The most extraordinary element of Rogers’ images is their ability to captivate. Intellectual inquisition, emotional register, and base awe, jostle alongside one another in equal measure. There is a great magnitude created by the images of these individuals submerged in this underwater world. The human form is dwarfed by its mass, its fragility heightened. But this vulnerability is coupled with strength as the bodies soften into their surroundings, becoming integral to this oceanic scene, breathing life into its darkest recesses.
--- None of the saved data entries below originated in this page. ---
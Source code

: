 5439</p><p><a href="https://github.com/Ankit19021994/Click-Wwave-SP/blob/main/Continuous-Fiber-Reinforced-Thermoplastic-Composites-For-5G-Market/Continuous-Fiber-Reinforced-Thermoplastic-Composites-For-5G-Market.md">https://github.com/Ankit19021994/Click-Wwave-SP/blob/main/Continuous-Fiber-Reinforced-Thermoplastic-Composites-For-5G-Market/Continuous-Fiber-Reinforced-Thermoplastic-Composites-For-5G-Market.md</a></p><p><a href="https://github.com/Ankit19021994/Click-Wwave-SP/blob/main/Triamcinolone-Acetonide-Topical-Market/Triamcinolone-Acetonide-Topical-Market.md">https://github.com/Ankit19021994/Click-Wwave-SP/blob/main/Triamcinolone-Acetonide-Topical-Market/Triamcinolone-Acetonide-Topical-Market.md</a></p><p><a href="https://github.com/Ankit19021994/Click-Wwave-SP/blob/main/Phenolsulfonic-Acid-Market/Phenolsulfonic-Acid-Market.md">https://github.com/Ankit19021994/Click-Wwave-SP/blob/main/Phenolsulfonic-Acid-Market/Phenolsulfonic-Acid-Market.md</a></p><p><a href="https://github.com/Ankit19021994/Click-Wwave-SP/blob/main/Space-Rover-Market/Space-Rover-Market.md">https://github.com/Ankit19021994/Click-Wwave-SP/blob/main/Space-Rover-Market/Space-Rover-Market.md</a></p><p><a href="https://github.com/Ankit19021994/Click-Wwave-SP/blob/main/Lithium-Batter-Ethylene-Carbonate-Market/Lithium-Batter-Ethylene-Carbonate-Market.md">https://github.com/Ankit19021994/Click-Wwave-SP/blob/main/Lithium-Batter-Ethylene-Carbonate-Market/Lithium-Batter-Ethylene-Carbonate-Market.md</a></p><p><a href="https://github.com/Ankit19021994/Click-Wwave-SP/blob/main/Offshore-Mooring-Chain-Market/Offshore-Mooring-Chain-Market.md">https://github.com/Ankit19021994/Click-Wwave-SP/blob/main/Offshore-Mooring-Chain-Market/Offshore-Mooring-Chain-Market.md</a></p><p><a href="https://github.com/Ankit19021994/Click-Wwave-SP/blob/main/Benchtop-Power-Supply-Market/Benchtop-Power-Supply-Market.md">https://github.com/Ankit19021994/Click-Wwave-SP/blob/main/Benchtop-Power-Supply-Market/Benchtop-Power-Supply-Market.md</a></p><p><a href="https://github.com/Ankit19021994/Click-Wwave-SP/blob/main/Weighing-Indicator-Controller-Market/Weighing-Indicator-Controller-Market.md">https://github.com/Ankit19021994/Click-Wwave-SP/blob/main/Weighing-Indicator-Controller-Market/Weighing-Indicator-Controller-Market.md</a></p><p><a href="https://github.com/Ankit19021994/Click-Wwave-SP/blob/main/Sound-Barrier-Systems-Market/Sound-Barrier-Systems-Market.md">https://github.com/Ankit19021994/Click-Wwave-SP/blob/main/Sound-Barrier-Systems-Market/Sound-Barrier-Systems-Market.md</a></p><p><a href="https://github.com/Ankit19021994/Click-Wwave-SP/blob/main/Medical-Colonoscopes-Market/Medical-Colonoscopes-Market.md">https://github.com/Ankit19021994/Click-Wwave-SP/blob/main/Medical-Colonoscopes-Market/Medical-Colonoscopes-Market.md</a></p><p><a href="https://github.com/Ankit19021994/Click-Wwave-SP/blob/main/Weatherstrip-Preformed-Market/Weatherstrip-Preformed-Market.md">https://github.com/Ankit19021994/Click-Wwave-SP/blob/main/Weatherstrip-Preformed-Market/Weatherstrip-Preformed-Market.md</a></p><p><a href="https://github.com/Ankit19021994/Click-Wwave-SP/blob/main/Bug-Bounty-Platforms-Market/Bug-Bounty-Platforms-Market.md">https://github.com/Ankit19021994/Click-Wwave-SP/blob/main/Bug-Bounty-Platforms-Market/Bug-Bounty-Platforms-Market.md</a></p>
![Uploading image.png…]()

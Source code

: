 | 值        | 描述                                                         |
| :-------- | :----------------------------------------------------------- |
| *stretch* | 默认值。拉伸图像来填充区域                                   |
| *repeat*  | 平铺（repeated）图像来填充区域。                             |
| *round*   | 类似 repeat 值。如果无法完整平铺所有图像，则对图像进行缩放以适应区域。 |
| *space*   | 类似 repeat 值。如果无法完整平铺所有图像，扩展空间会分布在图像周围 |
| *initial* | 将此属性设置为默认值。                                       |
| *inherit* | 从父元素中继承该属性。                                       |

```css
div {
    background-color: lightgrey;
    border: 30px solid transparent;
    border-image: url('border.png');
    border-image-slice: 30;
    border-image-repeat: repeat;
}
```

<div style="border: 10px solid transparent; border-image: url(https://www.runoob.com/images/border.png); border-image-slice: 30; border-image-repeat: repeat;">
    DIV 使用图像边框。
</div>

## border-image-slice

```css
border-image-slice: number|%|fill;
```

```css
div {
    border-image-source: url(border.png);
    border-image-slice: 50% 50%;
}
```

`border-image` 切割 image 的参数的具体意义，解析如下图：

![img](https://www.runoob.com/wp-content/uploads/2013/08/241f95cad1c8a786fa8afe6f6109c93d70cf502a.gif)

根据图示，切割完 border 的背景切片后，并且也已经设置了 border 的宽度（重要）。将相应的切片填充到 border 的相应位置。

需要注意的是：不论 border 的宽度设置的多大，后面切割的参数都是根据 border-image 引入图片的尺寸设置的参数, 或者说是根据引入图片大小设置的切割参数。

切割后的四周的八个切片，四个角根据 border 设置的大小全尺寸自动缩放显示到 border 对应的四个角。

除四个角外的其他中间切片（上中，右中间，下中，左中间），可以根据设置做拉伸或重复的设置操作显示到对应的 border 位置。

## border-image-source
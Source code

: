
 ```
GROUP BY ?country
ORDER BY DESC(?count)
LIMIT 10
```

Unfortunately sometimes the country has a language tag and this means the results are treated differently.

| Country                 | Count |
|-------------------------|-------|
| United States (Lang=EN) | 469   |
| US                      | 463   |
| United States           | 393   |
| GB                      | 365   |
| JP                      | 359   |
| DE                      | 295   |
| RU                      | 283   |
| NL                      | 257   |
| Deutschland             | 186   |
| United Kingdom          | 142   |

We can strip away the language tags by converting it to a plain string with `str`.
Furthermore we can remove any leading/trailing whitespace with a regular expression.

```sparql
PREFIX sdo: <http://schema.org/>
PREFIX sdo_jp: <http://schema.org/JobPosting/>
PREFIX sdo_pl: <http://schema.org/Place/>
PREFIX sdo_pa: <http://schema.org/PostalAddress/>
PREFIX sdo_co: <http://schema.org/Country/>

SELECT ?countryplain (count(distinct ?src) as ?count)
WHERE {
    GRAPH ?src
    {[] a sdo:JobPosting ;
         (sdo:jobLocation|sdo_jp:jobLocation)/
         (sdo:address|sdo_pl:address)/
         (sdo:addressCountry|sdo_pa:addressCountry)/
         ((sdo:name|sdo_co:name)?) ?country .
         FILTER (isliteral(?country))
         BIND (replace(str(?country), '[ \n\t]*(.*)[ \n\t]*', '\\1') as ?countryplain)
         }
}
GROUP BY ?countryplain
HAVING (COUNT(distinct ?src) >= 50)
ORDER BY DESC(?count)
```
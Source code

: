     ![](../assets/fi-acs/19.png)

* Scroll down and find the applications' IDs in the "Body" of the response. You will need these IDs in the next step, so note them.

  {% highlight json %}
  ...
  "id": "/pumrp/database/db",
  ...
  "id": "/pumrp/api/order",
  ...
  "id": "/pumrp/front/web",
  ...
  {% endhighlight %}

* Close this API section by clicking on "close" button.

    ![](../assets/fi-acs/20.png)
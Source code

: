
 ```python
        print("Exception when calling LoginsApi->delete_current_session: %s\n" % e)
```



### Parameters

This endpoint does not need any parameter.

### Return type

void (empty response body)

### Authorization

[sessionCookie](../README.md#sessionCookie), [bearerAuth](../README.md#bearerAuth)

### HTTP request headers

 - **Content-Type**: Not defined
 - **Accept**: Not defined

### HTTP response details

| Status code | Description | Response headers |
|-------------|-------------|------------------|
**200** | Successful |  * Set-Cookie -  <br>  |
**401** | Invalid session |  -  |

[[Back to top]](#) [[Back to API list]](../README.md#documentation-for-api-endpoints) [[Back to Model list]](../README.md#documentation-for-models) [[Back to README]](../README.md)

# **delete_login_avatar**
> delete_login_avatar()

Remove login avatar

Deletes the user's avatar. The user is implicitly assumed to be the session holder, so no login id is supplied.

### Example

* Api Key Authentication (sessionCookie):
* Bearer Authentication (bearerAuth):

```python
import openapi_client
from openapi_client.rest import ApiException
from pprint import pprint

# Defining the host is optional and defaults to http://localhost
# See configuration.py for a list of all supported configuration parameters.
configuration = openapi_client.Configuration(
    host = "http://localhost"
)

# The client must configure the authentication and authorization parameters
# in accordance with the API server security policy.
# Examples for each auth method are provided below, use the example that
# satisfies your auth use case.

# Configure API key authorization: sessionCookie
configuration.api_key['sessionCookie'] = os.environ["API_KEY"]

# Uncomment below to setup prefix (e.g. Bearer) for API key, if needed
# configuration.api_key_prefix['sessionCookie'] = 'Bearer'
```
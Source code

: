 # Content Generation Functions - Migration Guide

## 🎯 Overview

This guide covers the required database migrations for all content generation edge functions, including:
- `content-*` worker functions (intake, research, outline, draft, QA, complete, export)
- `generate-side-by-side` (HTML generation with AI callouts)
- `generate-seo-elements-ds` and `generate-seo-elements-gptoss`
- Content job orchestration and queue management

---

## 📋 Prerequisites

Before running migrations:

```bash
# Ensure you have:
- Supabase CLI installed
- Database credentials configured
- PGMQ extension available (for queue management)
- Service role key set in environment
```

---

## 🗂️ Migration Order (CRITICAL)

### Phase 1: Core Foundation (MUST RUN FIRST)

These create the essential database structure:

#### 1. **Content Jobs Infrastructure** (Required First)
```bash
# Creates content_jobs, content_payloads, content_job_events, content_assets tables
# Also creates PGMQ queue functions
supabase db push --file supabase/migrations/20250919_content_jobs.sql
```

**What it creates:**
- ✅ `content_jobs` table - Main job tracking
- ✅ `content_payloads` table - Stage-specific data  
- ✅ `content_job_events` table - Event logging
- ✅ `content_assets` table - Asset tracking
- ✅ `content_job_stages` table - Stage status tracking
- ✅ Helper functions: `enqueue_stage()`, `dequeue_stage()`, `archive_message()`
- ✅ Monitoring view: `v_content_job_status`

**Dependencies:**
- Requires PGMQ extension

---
Rogers’ Reckless Unbound is currently housed at Longleat House in Bath and is well worth the trip alone. However the House is also home to Renaissance gems of the Italian masters, Titan’s Rest on the flight into Egypt, stolen in 1995 and then recovered in 2002, and boasts one of the largest collections of books in the country housing forty thousand books across its seven libraries. A house and gardens ticket is £15.50 – worth the extra pennies as the grounds are stunning! (All photos from artandopinion)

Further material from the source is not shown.